Kerja Jarak Jauh Kian Populer, Tapi Potensi Stres Saat Melakukannya Juga Besar

Sejak beberapa tahun belakangan, kerja jarak jauh (remote working) menjadi hal lumrah yang diberlakukan di berbagai kantor, bahkan kini hal tersebut menjadi kian populer. Dalam kondisi pandemi COVID-19 seperti sekarang, kerja jarak jauh semakin banyak diberlakukan seiring dengan penerapan kebijakan pembatasan sosial berskala besar dan work from home (WFH) di banyak daerah.

Sebuah studi yang dirilis oleh sebuah layanan penyedia kantor di Swiss, IWG, menemukan bahwa 70 persen pekerja profesional bekerja dari jarak jauh setidaknya sehari dalam seminggu, sementara 53 persen profesional bekerja jarak jauh setidaknya tiga hari seminggu.

Beberapa perusahaan multinasional seluruh stafnya bekerja dari jarak jauh, tanpa kehadiran tetap di kantor sama sekali, sehingga karyawannya berada di seluruh dunia.

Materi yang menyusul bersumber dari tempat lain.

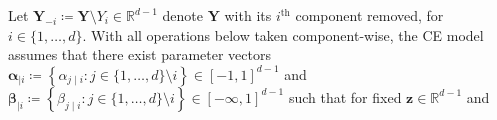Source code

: \documentclass[
  12pt]{article}
\DeclareMathOperator{\CE}{\mathrm{CE}}
\begin{document}
Let $\symbf{Y}_{-i} \coloneq \symbf{Y} \setminus Y_i \in \mathbb{R}^{d-1}$ denote $\symbf{Y}$ with its $i^{\text{th}}$ component removed, for $i \in \{1, \ldots, d\}$.
With all operations below taken component-wise, the CE model assumes that there exist parameter vectors $\symbf{\alpha}_{\mid i} \coloneqq \left\{\alpha_{j \mid i} : j\in\{1,\dots,d\}\setminus i \right\} \in [-1, 1]^{d-1}$ and $\symbf{\beta}_{\mid i} \coloneqq \left\{\beta_{j \mid i} : j\in\{1,\dots,d\}\setminus i \right\} \in [-\infty, 1]^{d-1}$ such that for fixed $\symbf{z} \in \mathbb{R}^{d-1}$ and %
\end{document}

Teknologi baru memungkinkan semua ini. Meski mendatangkan banyak manfaat, kerja jarak jauh juga memiliki sejumlah kekurangan. Karena pekerjaan jarak jauh menjadi hal baru bagi banyak orang, penting bagi perusahaan untuk beradaptasi dan menerapkan kebijakan yang tepat demi memastikan karyawan mereka tetap merasa menjadi bagian dari tim dan tidak kelelahan.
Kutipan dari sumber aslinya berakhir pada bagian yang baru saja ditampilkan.